Said Dixon: “We’re here to win. Everybody is trying to win. That’s what I’ve always loved about this team. Obviously, this is a strange situation, and it hasn’t changed for Chip. The prerace meetings are the same, and all of our cars are trying to win this championship. I know Alex is trying to win this championship as much as he can. It’s in his best interest to, as it is all of ours. Yeah, some stuff gets a bit awkward here and there, but we’re all here to win. That makes it pretty simple.”
The IndyCar rulebook also simplifies Ganassi’s quest for equality across its four cars.
Since the introduction of the DW12 Dallara a decade ago, IndyCar has used a common chassis. Five years ago, the implementation of universal aero kits made the series even more “spec” and increased standardization by further reducing suppliers. (NASCAR took a similar direction this season with the Next Gen car.)
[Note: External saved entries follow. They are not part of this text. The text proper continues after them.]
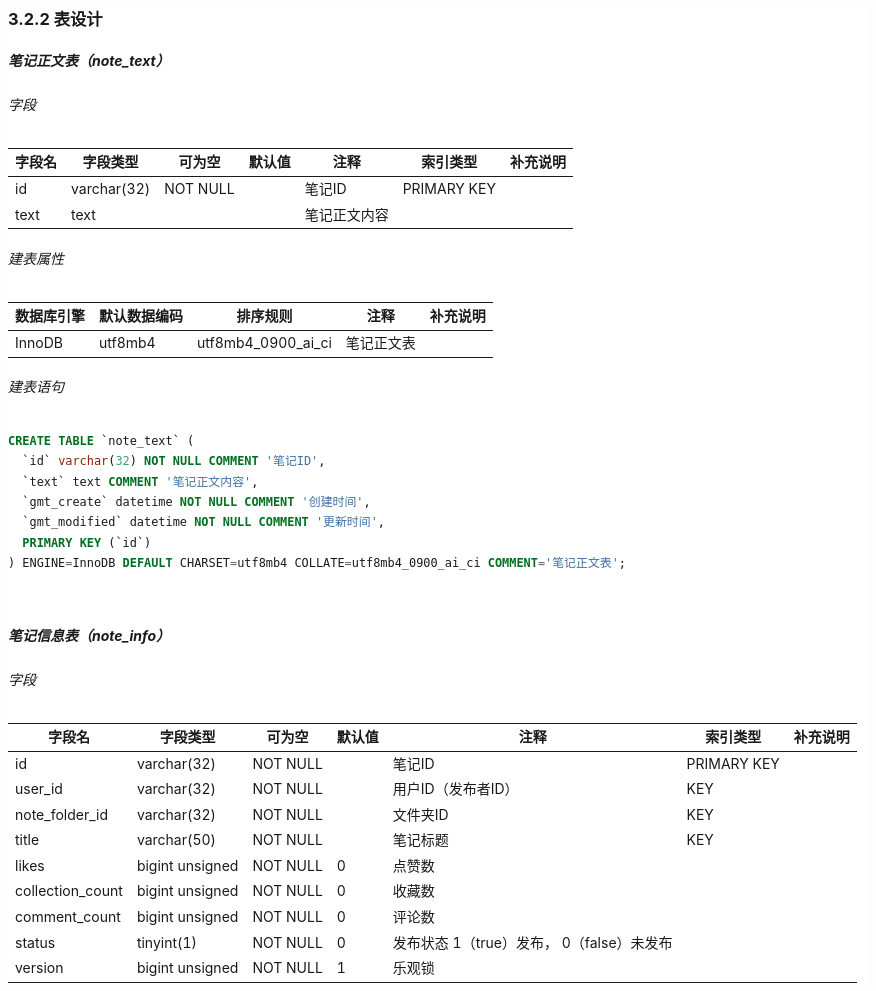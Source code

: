 ### 3.2.2	表设计

##### 笔记正文表（note_text）

###### 字段

| 字段名 | 字段类型    | 可为空   | 默认值 | 注释         | 索引类型    | 补充说明 |
| ------ | ----------- | -------- | ------ | ------------ | ----------- | -------- |
| id     | varchar(32) | NOT NULL |        | 笔记ID       | PRIMARY KEY |          |
| text   | text        |          |        | 笔记正文内容 |             |          |

###### 建表属性

| 数据库引擎 | 默认数据编码 | 排序规则           | 注释       | 补充说明 |
| ---------- | ------------ | ------------------ | ---------- | -------- |
| InnoDB     | utf8mb4      | utf8mb4_0900_ai_ci | 笔记正文表 |          |

###### 建表语句 

```sql
CREATE TABLE `note_text` (
  `id` varchar(32) NOT NULL COMMENT '笔记ID',
  `text` text COMMENT '笔记正文内容',
  `gmt_create` datetime NOT NULL COMMENT '创建时间',
  `gmt_modified` datetime NOT NULL COMMENT '更新时间',
  PRIMARY KEY (`id`)
) ENGINE=InnoDB DEFAULT CHARSET=utf8mb4 COLLATE=utf8mb4_0900_ai_ci COMMENT='笔记正文表';
```

<br>

##### 笔记信息表（note_info）

###### 字段

| 字段名           | 字段类型        | 可为空   | 默认值 | 注释                                      | 索引类型    | 补充说明 |
| ---------------- | --------------- | -------- | ------ | ----------------------------------------- | ----------- | -------- |
| id               | varchar(32)     | NOT NULL |        | 笔记ID                                    | PRIMARY KEY |          |
| user_id          | varchar(32)     | NOT NULL |        | 用户ID（发布者ID）                        | KEY         |          |
| note_folder_id   | varchar(32)     | NOT NULL |        | 文件夹ID                                  | KEY         |          |
| title            | varchar(50)     | NOT NULL |        | 笔记标题                                  | KEY         |          |
| likes            | bigint unsigned | NOT NULL | 0      | 点赞数                                    |             |          |
| collection_count | bigint unsigned | NOT NULL | 0      | 收藏数                                    |             |          |
| comment_count    | bigint unsigned | NOT NULL | 0      | 评论数                                    |             |          |
| status           | tinyint(1)      | NOT NULL | 0      | 发布状态 1（true）发布， 0（false）未发布 |             |          |
| version          | bigint unsigned | NOT NULL | 1      | 乐观锁                                    |             |          |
“I think you see that in other forms of motorsports besides IndyCar, and what’s happened is the sanctioning bodies have tightened up the spec of the cars so they’re much closer together than they ever were,” Hull said. “They’re no longer specific to the team. The cars are more spec, it’s more specific to the series.
“So because of that, the more information you have, even though the information is almost finite. It helps you climb the grid together, much more effectively than it used to. So what happens with teams like Chip Ganassi Racing is they value the input from the intellectual property that the car creates, and then the unselfish interchange between the drivers and engineering group and the managers to run those cars. It goes all the way from the very first track walk to the last lap of the race.”
Though there might be benefits from running an organization in lockstep across four cars, Hull admitted keeping the team in line can be problematic because “racing people are competitive, and they’re trying to gain an advantage all the time.”
Despite the spec limits, the team still can build some aerodynamic parts for use across all four cars. Ganassi is diligent about measuring their effectiveness on track and making those results immediately transparent through internal wireless communications.
“If we think it’s the right configuration, but a driver goes out on track and says, ‘Well, that doesn’t work for me, and I’m not going to tell anybody,’ well, we don’t do it that way,” Hull said. “We make sure everybody understands we tried something, and we’ll explain why it didn’t work. It’s not filtered, and we don’t hold anything back from each other.
“What we try to do is reinforce the fact that our advantage is gained by working together and not separating ourselves.”